Wednesday, February 20, 2013
Last lit terms
Lit Terms 101-136
101. Realism: writing about ordinary aspects of life to reflect life as it actually is.
102. Refrain: a phrase or verse recurring at intervals in a poem or song.
103. Requiem: any chant, dirge, hymn, or musical service for the dead.
104. Resolution: point in a literary work where the chief dramatic complication is worked out; denouement.
105. Restatement: idea repeated for emphasis.
106. Rhetoric: use of language,
107. Rhetorical Question: question suggesting its own answer or not requiring an answer.
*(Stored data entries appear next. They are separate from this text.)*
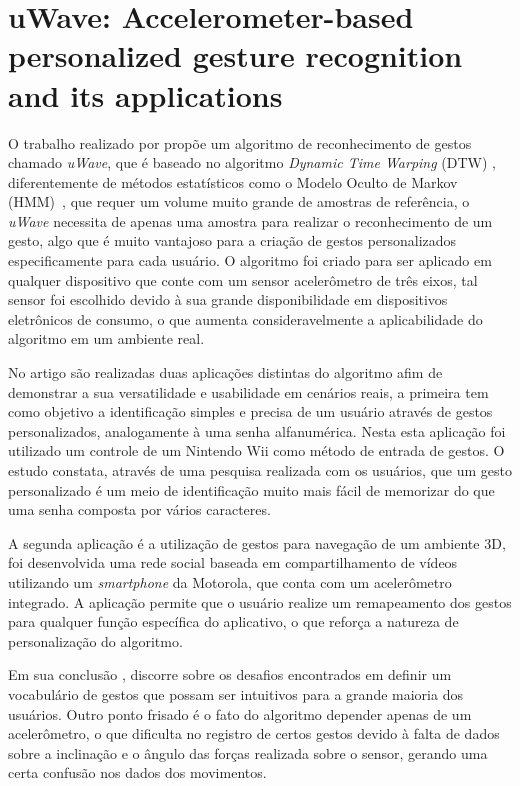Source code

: \section{uWave: Accelerometer-based personalized gesture recognition and its applications}

O trabalho realizado por \cite{uwave:2009} propõe um algoritmo de reconhecimento de gestos chamado \textit{uWave}, que é baseado no algoritmo \textit{Dynamic Time Warping} (DTW) , diferentemente de métodos estatísticos como o Modelo Oculto de Markov (HMM)~\cite{hmm:1989}, que requer um volume muito grande de amostras de referência, o \textit{uWave} necessita de apenas uma amostra para realizar o reconhecimento de um gesto, algo que é muito vantajoso para a criação de gestos personalizados especificamente para cada usuário. O algoritmo foi criado para ser aplicado em qualquer dispositivo que conte com um sensor acelerômetro de três eixos, tal sensor foi escolhido devido à sua grande disponibilidade em dispositivos eletrônicos de consumo, o que aumenta consideravelmente a aplicabilidade do algoritmo em um ambiente real.

No artigo são realizadas duas aplicações distintas do algoritmo afim de demonstrar a sua versatilidade e usabilidade em cenários reais, a primeira tem como objetivo a identificação simples e precisa de um usuário através de gestos personalizados, analogamente à uma senha alfanumérica. Nesta esta aplicação foi utilizado um controle de um Nintendo Wii  como método de entrada de gestos. O estudo constata, através de uma pesquisa realizada com os usuários, que um gesto personalizado é um meio de identificação muito mais fácil de memorizar do que uma senha composta por vários caracteres. 

A segunda aplicação é a utilização de gestos para navegação de um ambiente 3D, foi desenvolvida uma rede social baseada em compartilhamento de vídeos utilizando um \textit{smartphone} da Motorola, que conta com um acelerômetro integrado. A aplicação permite que o usuário realize um remapeamento dos gestos para qualquer função específica do aplicativo, o que reforça a natureza de personalização do algoritmo.

Em sua conclusão \cite{uwave:2009}, discorre sobre os desafios encontrados em definir um vocabulário de gestos que possam ser intuitivos para a grande maioria dos usuários. Outro ponto frisado é o fato do algoritmo depender apenas de um acelerômetro, o que dificulta no registro de certos gestos devido à falta de dados sobre a inclinação e o ângulo das forças realizada sobre o sensor, gerando uma certa confusão nos dados dos movimentos.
108. Rising Action: plot build up.
109. Romanticism: movement in western culture beginning in the eighteenth and peaking in the nineteenth century as a revolt.
110. Satire: ridicules or condemns the weakness and wrong doings of others.
111. Scansion: the analysis of verse in terms of meter.
112. Setting: the time and place.
113. Simile: a figure of speech comparing two essentially unlike things through the use of a specific word of compariso.
114. Soliloquy: an extended speech,
115. Spiritual: a folk song, usually on a religious theme.
116. Speaker: a narrator.
117. Stereotype: cliché.
118. Stream of Consciousness: the style of writing that attempts to imitate the natural flow of a character’s thoughts
119. Structure: the planned framework of a literary selection;
120. Style: the manner of putting thoughts into words.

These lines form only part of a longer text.